Class OutputTarget

  • Direct Known Subclasses:
    SelectionOutputTarget

    public class OutputTarget
    extends OutputHandler

    This is a base OutputHandler implementation that directs all text extraction output to an Appendable of your choice, e.g. a Writer, StringBuilder, CharBuffer, and so on.

    This is the ideal place to start when building a custom OutputHandler implementation. See the XMLOutputTarget class as an example of how this can be done.

    Please note that OutputTarget makes no attempt to retain the visual layout or formatting of the text extracted from PDF documents. It is focused on:

    • Maximum performance
    • Ensuring that extracted PDF text is yielded with the proper segmentation and read-ordering, for the benefit of most users whose applications are sensitive to the semantic ordering of the PDF content. This includes search, text analytics, summarization tools, and similar applications.

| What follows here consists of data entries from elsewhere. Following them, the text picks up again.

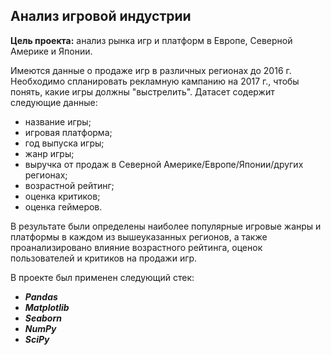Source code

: ## Анализ игровой индустрии
**Цель проекта:** анализ рынка игр и платформ в Европе, Северной Америке и Японии.

Имеются данные о продаже игр в различных регионах до 2016 г. Необходимо спланировать рекламную кампанию на 2017 г., чтобы понять, какие игры должны "выстрелить". Датасет содержит следующие данные:

- название игры;
- игровая платформа;
- год выпуска игры;
- жанр игры;
- выручка от продаж в Северной Америке/Европе/Японии/других регионах;
- возрастной рейтинг;
- оценка критиков;
- оценка геймеров.

В результате были определены наиболее популярные игровые жанры и платформы в каждом из вышеуказанных регионов, а также проанализировано влияние возрастного рейтинга, оценок пользователей и критиков на продажи игр.

В проекте был применен следующий стек:

- ***Pandas***
- ***Matplotlib***
- ***Seaborn***
- ***NumPy***
- ***SciPy***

    If your application requires PDF text extracts that retain the visual appearance of the text as it is laid out on each page, then VisualOutputTarget would be more suitable.

    Example usage:

     java.io.StringWriter text = new java.io.StringWriter(1024);
     OutputTarget tgt = new OutputTarget(text);
    
     Document pdf = com.snowtide.PDF.open();
     pdf.pipe(tgt);
     pdf.close();
    
      // do something with the extracted text...
     processText(text.toString());
     

    Version:
    ©2004-2024 Snowtide
    See Also:
    OutputSource.pipe(OutputHandler), OutputSource.pipe(OutputHandler), OutputSource.pipe(OutputHandler), OutputSource.pipe(OutputHandler)